East of the salt dome is the “cold storage” space, which will provide covered storage space for seasonal trucks and implements. It is not a giant refrigerator, but the builders call it that because it is not set up for heating or air conditioning, Van Wagnen said.
Inside it likely will be at least a few degrees warmer than the outside temperature in the winter, he said. The building is 15,916 square feet in size.
To the south sits the maintenance building, the largest structure there at 56,789 square feet.
It will have a wash bay, offices, heated garage, street sign print shop, traffic light lab, worker locker rooms and restrooms, a training and meeting room.
On June 25, crews were installing the building’s fire sprinkler system.
The maintenance and cold storage buildings are sealed, although a few open doors might yet let in the worst blowing rain. The concrete floors are set and the interiors still look like construction sites, although it’s clear the project is closer to the end than the beginning. The dirt trails between the buildings will be covered with asphalt paving that could begin as early as June 29. Herk Excavating of Vermilion was completing some fine grading work on the east side of the complex on June 25, Vanwagnen said.
Although the winter was relatively mild, the cold, wet conditions in spring caused some delays for pouring concrete building floors, Vanwagnen said.

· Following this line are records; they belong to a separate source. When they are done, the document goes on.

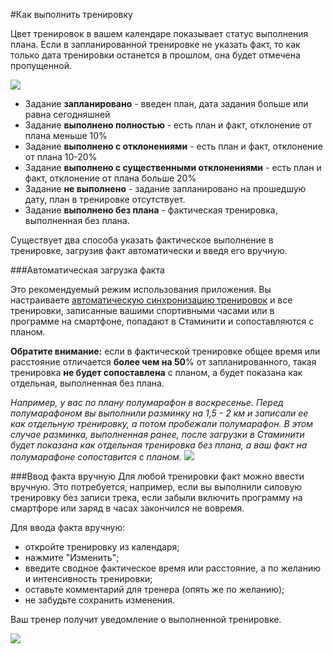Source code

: #Как выполнить тренировку

Цвет тренировок в вашем календаре показывает статус выполнения плана. Если в запланированной тренировке не указать факт, то как только дата тренировки останется в прошлом, она будет отмечена пропущенной.


![](http://content.staminity.com/assets/images/ActivityStatuses.png)
* Задание **запланировано** - введен план, дата задания больше или равна сегодняшней
* Задание **выполнено полностью** - есть план и факт, отклонение от плана меньше 10%
* Задание **выполнено с отклонениями** - есть план и факт, отклонение от плана 10-20%
* Задание **выполнено с существенными отклонениями** - есть план и факт, отклонение от плана больше 20%
* Задание **не выполнено** - задание запланировано на прошедшую дату, план в тренировке отсутствует. 
* Задание **выполнено без плана** - фактическая тренировка, выполненная без плана. 

Существует два способа указать фактическое выполнение в тренировке, загрузив факт автоматически и введя его вручную.

###Автоматическая загрузка факта

Это рекомендуемый режим использования приложения. Вы настраиваете [автоматическую синхронизацию тренировок](/questions/activity-auto-sync.md) и все тренировки, записанные вашими спортивными часами или в программе на смартфоне, попадают в Стаминити и сопоставляются с планом.

**Обратите внимание:** если в фактической тренировке общее время или расстояние отличается **более чем на 50**% от запланированного, такая тренировка **не будет сопоставлена** с планом, а будет показана как отдельная, выполненная без плана.

_Например, у вас по плану полумарафон в воскресенье. Перед полумарафоном вы выполнили разминку на 1,5 - 2 км и записали ее как отдельную тренировку, а потом пробежали полумарафон.
В этом случае разминка, выполненная ранее, после загрузки в Стаминити будет показана как отдельная тренировка без плана, а ваш факт на полумарафоне сопоставится с планом._
![](http://content.staminity.com/assets/images/calendar/activity-matching.png)


###Ввод факта вручную
Для любой тренировки факт можно ввести вручную. Это потребуется, например, если вы выполнили силовую тренировку без записи трека, если забыли включить программу на смартфоре или заряд в часах закончился не вовремя.

Для ввода факта вручную:
* откройте тренировку из календаря;
* нажмите "Изменить";
* введите сводное фактическое время или расстояние, а по желанию и интенсивность тренировки;
* оставьте комментарий для тренера (опять же по желанию);
* не забудьте сохранить изменения.

Ваш тренер получит уведомление о выполненной тренировке.

![](http://content.staminity.com/assets/images/calendar/manual-complete.gif)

Daytime temperatures were warm enough to work, but workers would not put fresh concrete on foundations still frozen from cold temperatures the night before, he said.
“We were fighting weather conditions pretty much till the end of April,” he said.
The site had about 35 workers present on June 25, although that number sometimes topped 50 workers a day, depending on which contractor was present for the various steps needed to erect the buildings, city officials said.